(Source data)
================

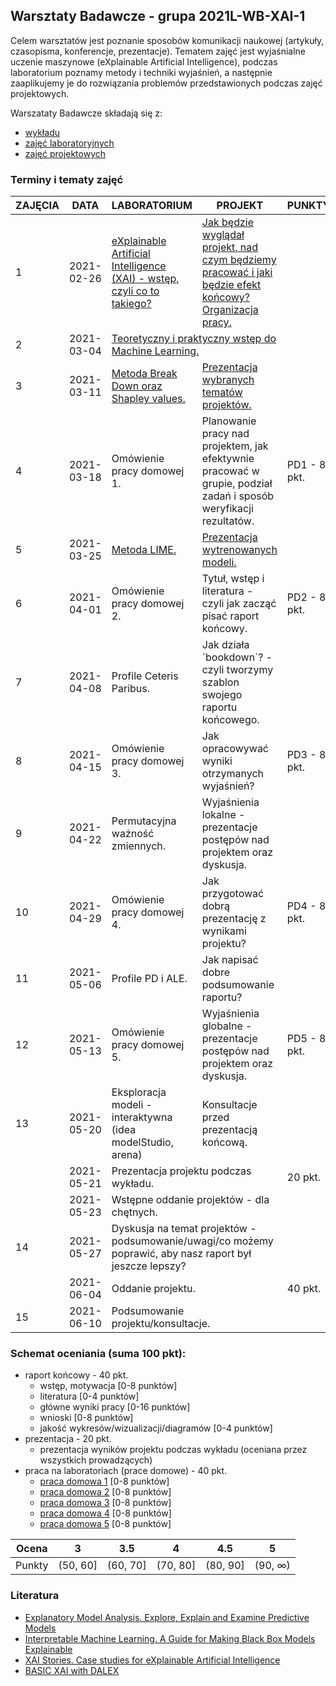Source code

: ## Warsztaty Badawcze - grupa 2021L-WB-XAI-1

Celem warsztatów jest poznanie sposobów komunikacji naukowej (artykuły, czasopisma, konferencje, prezentacje). Tematem zajęć jest wyjaśnialne uczenie maszynowe (eXplainable Artificial Intelligence), podczas laboratorium poznamy metody i techniki wyjaśnień, a następnie zaaplikujemy je do rozwiązania problemów przedstawionych podczas zajęć projektowych.

Warszataty Badawcze składają się z:
 - [wykładu](https://github.com/mini-pw/2021L-WarsztatyBadawcze)
 - [zajęć laboratoryjnych](https://github.com/mini-pw/2021L-WB-XAI-1/tree/main/Laboratoria)
 - [zajęć projektowych](https://github.com/mini-pw/2021L-WB-XAI-1/tree/main/Projekt)

### Terminy i tematy zajęć 

<table>
<thead>
  <tr>
    <th>ZAJĘCIA</th>
    <th>DATA</th>
    <th>LABORATORIUM</th>
    <th>PROJEKT</th>
    <th colspan="2">PUNKTY</th>
  </tr>
</thead>
<tbody>
  <tr>
    <td>1</td>
    <td>2021-02-26</td>
    <td><a href="https://github.com/mini-pw/2021L-WB-XAI-1/blob/main/Laboratoria/eXplainable%20Artificial%20Intelligence%20(XAI)%20-%20wst%C4%99p%2C%20czyli%20co%20to%20takiego.pdf" target="_blank" rel="noopener noreferrer"> eXplainable Artificial Intelligence (XAI) - wstęp, czyli co to takiego?</a></td>
    <td><a href="https://github.com/mini-pw/2021L-WB-XAI-1/blob/main/Projekt/Jak%20b%C4%99dzie%20wygl%C4%85da%C5%82%20projekt%2C%20nad%20czym%20b%C4%99dziemy%20pracowa%C4%87%20i%20jaki%20b%C4%99dzie%20efekt%20ko%C5%84cowy%20Organizacja%20pracy..pdf"  target="_blank" rel="noopener noreferrer"> Jak będzie wyglądał projekt, nad czym będziemy pracować i jaki będzie efekt końcowy? Organizacja pracy.</a></td>
    <td colspan="2"></td>
  </tr>
  <tr>
    <td>2</td>
    <td>2021-03-04</td>
     <td colspan="2"><a href="https://github.com/mini-pw/2021L-WB-XAI-1/tree/main/Laboratoria/ML" target="_blank" rel="noopener noreferrer"> Teoretyczny i praktyczny wstęp do Machine Learning.</a></td>
    <td colspan="2"></td>
  </tr>
  <tr>
    <td>3</td>
    <td>2021-03-11</td>
    <td><a href="https://github.com/mini-pw/2021L-WB-XAI-1/tree/main/Laboratoria/Break%20Down%20%26%20Shapley%20values" target="_blank" rel="noopener noreferrer"> Metoda Break Down oraz Shapley values.</a></td>
    <td><a href="https://github.com/mini-pw/2021L-WB-XAI-1/tree/main/Projekt/EDA" target="_blank" rel="noopener noreferrer">  Prezentacja wybranych tematów projektów.</a></td>
    <td colspan="2"></td>
  </tr>
  <tr>
    <td>4</td>
    <td>2021-03-18</td>
    <td>Omówienie pracy domowej 1.</td>
    <td>Planowanie pracy nad projektem, jak efektywnie pracować w grupie, podział zadań i sposób weryfikacji rezultatów.</td>
    <td colspan="2">PD1 - 8 pkt.</td>
  </tr>
  <tr>
    <td>5</td>
    <td>2021-03-25</td>
    <td><a href="https://github.com/mini-pw/2021L-WB-XAI-1/tree/main/Laboratoria/LIME" target="_blank" rel="noopener noreferrer"> Metoda LIME.</a></td>
    <td><a href="https://github.com/mini-pw/2021L-WB-XAI-1/tree/main/Projekt/Modele" target="_blank" rel="noopener noreferrer">Prezentacja wytrenowanych modeli.</a></td>
    <td colspan="2"></td>
  </tr>
  <tr>
    <td>6</td>
    <td>2021-04-01</td>
    <td>Omówienie pracy domowej 2.</td>
    <td>Tytuł, wstęp i literatura - czyli jak zacząć pisać raport końcowy.</td>
    <td colspan="2">PD2 - 8 pkt.</td>
  </tr>
  <tr>
    <td>7</td>
    <td>2021-04-08</td>
    <td>Profile Ceteris Paribus.</td>
    <td>Jak działa `bookdown`? - czyli tworzymy szablon swojego raportu końcowego.</td>
    <td colspan="2"></td>
  </tr>
  <tr>
    <td>8</td>
    <td>2021-04-15</td>
    <td>Omówienie pracy domowej 3.</td>
    <td>Jak opracowywać wyniki otrzymanych wyjaśnień?</td>
    <td colspan="2">PD3 - 8 pkt.</td>
  </tr>
  <tr>
    <td>9</td>
    <td>2021-04-22</td>
    <td>Permutacyjna ważność zmiennych.</td>
    <td>Wyjaśnienia lokalne - prezentacje postępów nad projektem oraz dyskusja.</td>
    <td colspan="2"></td>
  </tr>
  <tr>
    <td>10</td>
    <td>2021-04-29</td>
    <td>Omówienie pracy domowej 4.</td>
    <td>Jak przygotować dobrą prezentację z wynikami projektu?</td>
    <td colspan="2">PD4 - 8 pkt.</td>
  </tr>
  <tr>
    <td>11</td>
    <td>2021-05-06</td>
    <td>Profile PD i ALE.</td>
    <td>Jak napisać dobre podsumowanie raportu?</td>
    <td colspan="2"></td>
  </tr>
  <tr>
    <td>12</td>
    <td>2021-05-13</td>
    <td>Omówienie pracy domowej 5.</td>
    <td>Wyjaśnienia globalne - prezentacje postępów nad projektem oraz dyskusja.</td>
    <td colspan="2">PD5 - 8 pkt.</td>
  </tr>
  <tr>
    <td>13</td>
    <td>2021-05-20</td>
    <td>Eksploracja modeli - interaktywna (idea modelStudio, arena)</td>
    <td>Konsultacje przed prezentacją końcową.</td>
    <td colspan="2"></td>
  </tr>
  <tr>
    <td></td>
    <td>2021-05-21 </td>
    <td colspan="2"> Prezentacja projektu podczas wykładu.  </td>
    <td colspan="2">20 pkt.</td>
  </tr>
  <tr>
    <td></td>
    <td>2021-05-23 </td>
    <td colspan="2"> Wstępne oddanie projektów - dla chętnych.  </td>
    <td colspan="2"> </td>
  </tr>
  <tr>
    <td>14</td>
    <td>2021-05-27</td>
    <td colspan="2">Dyskusja na temat projektów - podsumowanie/uwagi/co możemy poprawić, aby nasz raport był jeszcze lepszy?</td>
    <td colspan="2"></td>
  </tr>
  <tr>
    <td></td>
    <td>2021-06-04 </td>
    <td colspan="2"> Oddanie projektu.</td>
    <td colspan="2">40 pkt.</td>
  </tr>
  <tr>
    <td>15</td>
    <td>2021-06-10</td>
    <td colspan="2">Podsumowanie projektu/konsultacje.</td>
    <td colspan="2"></td>
  </tr>
</tbody>
</table>


### Schemat oceniania (suma 100 pkt):

-   raport końcowy - 40 pkt.
	- wstęp, motywacja [0-8 punktów]
	- literatura [0-4 punktów]
	- główne wyniki pracy [0-16 punktów]
	- wnioski [0-8 punktów]  
	- jakość wykresów/wizualizacji/diagramów [0-4 punktów]   
-   prezentacja - 20 pkt.
	- prezentacja wyników projektu podczas wykładu (oceniana przez wszystkich prowadzących)
-   praca na laboratoriach (prace domowe) - 40 pkt.
	- [praca domowa 1](https://github.com/mini-pw/2021L-WB-XAI-1/issues/7) [0-8 punktów]
	- [praca domowa 2]() [0-8 punktów]
	- [praca domowa 3]() [0-8 punktów]
	- [praca domowa 4]() [0-8 punktów]
	- [praca domowa 5]() [0-8 punktów]


| Ocena |  3 | 3.5 | 4 | 4.5 | 5 |
|:---:|:---:|:---:|:---:|:---:|:---:|
| Punkty   | (50, 60] | (60, 70] | (70, 80] | (80, 90] | (90, ∞) |


### Literatura

- [Explanatory Model Analysis. Explore, Explain and Examine Predictive Models](https://pbiecek.github.io/ema/)
- [Interpretable Machine Learning. A Guide for Making Black Box Models Explainable](https://christophm.github.io/interpretable-ml-book/)
- [XAI Stories. Case studies for eXplainable Artificial Intelligence](https://pbiecek.github.io/xai_stories/)
- [BASIC XAI with DALEX](https://medium.com/responsibleml/tagged/basic-xai)




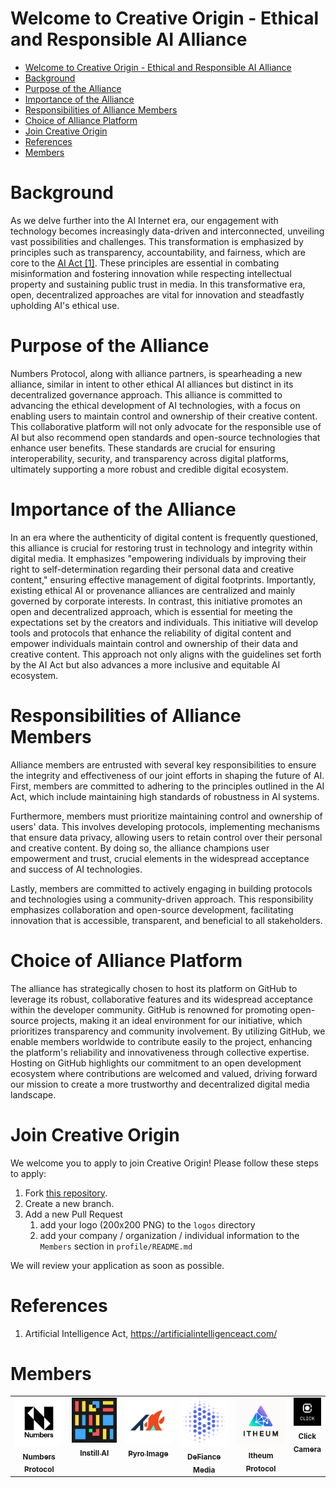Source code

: # Welcome to Creative Origin - Ethical and Responsible AI Alliance

- [Welcome to Creative Origin - Ethical and Responsible AI Alliance](#welcome-to-creative-origin---ethical-and-responsible-ai-alliance)
- [Background](#background)
- [Purpose of the Alliance](#purpose-of-the-alliance)
- [Importance of the Alliance](#importance-of-the-alliance)
- [Responsibilities of Alliance Members](#responsibilities-of-alliance-members)
- [Choice of Alliance Platform](#choice-of-alliance-platform)
- [Join Creative Origin](#join-creative-origin)
- [References](#references)
- [Members](#members)

# Background

As we delve further into the AI Internet era, our engagement with technology becomes increasingly data-driven and interconnected, unveiling vast possibilities and challenges. This transformation is emphasized by principles such as transparency, accountability, and fairness, which are core to the [AI Act [1]](https://artificialintelligenceact.com/). These principles are essential in combating misinformation and fostering innovation while respecting intellectual property and sustaining public trust in media. In this transformative era, open, decentralized approaches are vital for innovation and steadfastly upholding AI's ethical use.

# Purpose of the Alliance

Numbers Protocol, along with alliance partners, is spearheading a new alliance, similar in intent to other ethical AI alliances but distinct in its decentralized governance approach. This alliance is committed to advancing the ethical development of AI technologies, with a focus on enabling users to maintain control and ownership of their creative content. This collaborative platform will not only advocate for the responsible use of AI but also recommend open standards and open-source technologies that enhance user benefits. These standards are crucial for ensuring interoperability, security, and transparency across digital platforms, ultimately supporting a more robust and credible digital ecosystem.

# Importance of the Alliance

In an era where the authenticity of digital content is frequently questioned, this alliance is crucial for restoring trust in technology and integrity within digital media. It emphasizes "empowering individuals by improving their right to self-determination regarding their personal data and creative content," ensuring effective management of digital footprints. Importantly, existing ethical AI or provenance alliances are centralized and mainly governed by corporate interests. In contrast, this initiative promotes an open and decentralized approach, which is essential for meeting the expectations set by the creators and individuals. This initiative will develop tools and protocols that enhance the reliability of digital content and empower individuals maintain control and ownership of their data and creative content. This approach not only aligns with the guidelines set forth by the AI Act but also advances a more inclusive and equitable AI ecosystem.

# Responsibilities of Alliance Members

Alliance members are entrusted with several key responsibilities to ensure the integrity and effectiveness of our joint efforts in shaping the future of AI. First, members are committed to adhering to the principles outlined in the AI Act, which include maintaining high standards of robustness in AI systems.

Furthermore, members must prioritize maintaining control and ownership of users' data. This involves developing protocols, implementing mechanisms that ensure data privacy, allowing users to retain control over their personal and creative content. By doing so, the alliance champions user empowerment and trust, crucial elements in the widespread acceptance and success of AI technologies.

Lastly, members are committed to actively engaging in building protocols and technologies using a community-driven approach. This responsibility emphasizes collaboration and open-source development, facilitating innovation that is accessible, transparent, and beneficial to all stakeholders.

# Choice of Alliance Platform

The alliance has strategically chosen to host its platform on GitHub to leverage its robust, collaborative features and its widespread acceptance within the developer community. GitHub is renowned for promoting open-source projects, making it an ideal environment for our initiative, which prioritizes transparency and community involvement. By utilizing GitHub, we enable members worldwide to contribute easily to the project, enhancing the platform's reliability and innovativeness through collective expertise. Hosting on GitHub highlights our commitment to an open development ecosystem where contributions are welcomed and valued, driving forward our mission to create a more trustworthy and decentralized digital media landscape.

# Join Creative Origin

We welcome you to apply to join Creative Origin! Please follow these steps to apply:

1. Fork [this repository](https://github.com/creative-origin/.github).
1. Create a new branch.
1. Add a new Pull Request
   1. add your logo (200x200 PNG) to the `logos` directory
   1. add your company / organization / individual information to the `Members` section in `profile/README.md`

We will review your application as soon as possible.

# References

1. Artificial Intelligence Act, https://artificialintelligenceact.com/

# Members

<table>
  <tbody>
    <tr>
      <td align="center" valign="top" width="20%"><a href="https://numbersprotocol.io" target="_blank"><img src="../logos/numbers-protocol.png" width="100px;" alt="Numbers Protocol"/><br /><sub><b>Numbers Protocol</b></sub></a><br /></td>
      <td align="center" valign="top" width="20%"><a href="https://www.instill.tech" target="_blank"><img src="../logos/instill-ai.png" width="100px;" alt="Instill AI"/><br /><sub><b>Instill AI</b></sub></a></td>
      <td align="center" valign="top" width="20%"><a href="https://www.facebook.com/pyroimage" target="_blank"><img src="../logos/pyro-image.png" width="100px;" alt="Pyro Image"/><br /><sub><b>Pyro Image</b></sub></a></td>
      <td align="center" valign="top" width="20%"><a href="https://defiance.media" target="_blank"><img src="../logos/defiance-media.png" width="100px;" alt="DeFiance Media"/><br /><sub><b>DeFiance Media</b></sub></a></td>
      <td align="center" valign="top" width="20%"><a href="https://itheum.io" target="_blank"><img src="../logos/itheum-protocol.png" width="100px;" alt="Itheum Protocol"/><br /><sub><b>Itheum Protocol</b></sub></a><br /></td>
      <td align="center" valign="top" width="20%"><a href="https://clickapp.com" target="_blank"><img src="../logos/click.png" width="100px;" alt="Click Camera"/><br /><sub><b>Click Camera</b></sub></a><br /></td>
    </tr>
  </tbody>
</table>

================

(Task item) Each line holding the string "Purpose" counts once. Work out the number of such lines in the data and give only that.

(Your response) 2